Kate alzò gli occhi dai documenti che stava controllando e vide la testa di Esposito fare capolino da dietro la porta.
Lo fissò per un istante, incerta se rifiutare o meno la sua richiesta, vista la notevole mole di lavoro che doveva ancora sbrigare, da sommarsi alle normali faccende quotidiane che l'aspettavano una volta fuori da lì. No, decisamente non aveva cinque minuti.
Sapeva che di qualsiasi cosa si trattasse – novità sul caso in esame, dettagli burocratici, se non addirittura la notizia di un altro omicidio appena rivenuto – avrebbe richiesto tempo e attenzione, elementi di cui al momento era sprovvista.

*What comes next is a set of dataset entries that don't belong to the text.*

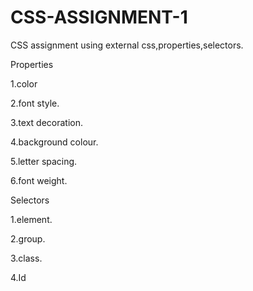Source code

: # CSS-ASSIGNMENT-1

CSS assignment using external css,properties,selectors.

Properties

1.color

2.font style.

3.text decoration.

4.background colour.

5.letter spacing.

6.font weight.

Selectors

1.element.

2.group.

3.class.

4.Id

Ovviamente la sua titubanza fu solo retorica. Non era nella posizione di rifiutare di accollarsi altre incombenze professionali.

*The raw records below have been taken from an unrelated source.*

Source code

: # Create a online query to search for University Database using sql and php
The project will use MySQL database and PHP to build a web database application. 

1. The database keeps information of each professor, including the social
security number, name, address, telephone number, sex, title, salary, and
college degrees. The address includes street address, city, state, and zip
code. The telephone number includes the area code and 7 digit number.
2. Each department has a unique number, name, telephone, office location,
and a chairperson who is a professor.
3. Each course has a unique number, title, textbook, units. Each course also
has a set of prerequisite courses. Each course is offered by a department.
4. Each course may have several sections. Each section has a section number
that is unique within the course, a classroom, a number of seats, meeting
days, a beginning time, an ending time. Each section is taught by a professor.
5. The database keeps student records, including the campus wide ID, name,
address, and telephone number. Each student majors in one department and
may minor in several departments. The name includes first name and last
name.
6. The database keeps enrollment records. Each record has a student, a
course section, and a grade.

"Certo, entra pure", acconsentì, raddrizzando la schiena e massaggiandosi il collo contratto per via delle troppe ore trascorse nella stessa posizione innaturale.

Esposito chiuse piano la porta, si avvicinò alla sua scrivania, ma non si sedette, aspettando che fosse lei a invitarlo. Kate lo trovò come sempre un po' buffo.
Da quando era diventata capitano, qualche mese prima, si erano imbattuti spesso in momenti di lieve imbarazzo, in cui lei e i suoi colleghi di un tempo avevano faticato a gestire l'ufficialità della nuova situazione, mista al cameratismo sperimentato in passato, e ancora presente. Erano stati amici, e lo erano ancora. Dovevano solo trovare un nuovo modo di stare insieme, che combinasse il loro immutato affetto con le regole formali del suo nuovo ruolo.
Era un delicato equilibro che doveva essere coltivato quotidianamente. E il peso maggiore toccava, come era giusto, a lei.
"Va tutto bene?", le chiese Esposito, prima di introdurre l'argomento. La riluttanza che lesse sul suo viso le fece suonare il primo campanello d'allarme. Di solito non era così restio, quando si trattava di questioni lavorative. Entrava, le diceva quello che doveva dirle e se ne andava. Perché ora si stava accertando che stesse bene?
"Sì. Grazie", replicò asciutta, con l'intento di tagliar corto. "Ci sono novità nel caso di oggi?".
Allungò le mani per prendere i fogli di carta che Esposito teneva stretti al corpo, quasi a doverli difendere e che sembrava riluttante a consegnarle.
"Non si tratta di quello, Beckett...". Si fermò di nuovo esitante , cominciando a innervosirla.
"Espo, se hai qualcosa da dire ti prego di farlo in fretta. Non ho tutto il giorno".
Si pentì subito di aver parlato in modo tanto brusco. Non era da lei. Si scusò. Non aveva avuto una settimana piacevole, ma non era colpa di nessuno e cercava sempre di non scaricare sugli altri le sue frustrazioni.
Lui non sembrò dare troppo peso alle sue parole.
"È appena arrivata una comunicazione. Pare...". Le lanciò uno sguardo preoccupato e affettuoso insieme, che la riempì di inquietudine. Era successo qualcosa che la riguardava in modo personale? Stavano tutti bene? C'era stato qualche incidente? Sentì una scarica di adrenalina accelerare i battiti del suo cuore.
"Hanno ritrovato Castle", buttò lì, diritto al punto, senza nessun giro di parole.

Kate percepì vividamente i contorni sfrangiati della ferita bruciante che la solita lama provocò dentro di lei. Cercò di controllarsi per non lasciar trasparire il tumulto interiore provocato dalla notizia, che le si era ficcata dritta come un fuso nello stomaco, diventato nel giro di qualche secondo duro e dolorante, come invaso da migliaia di spilli.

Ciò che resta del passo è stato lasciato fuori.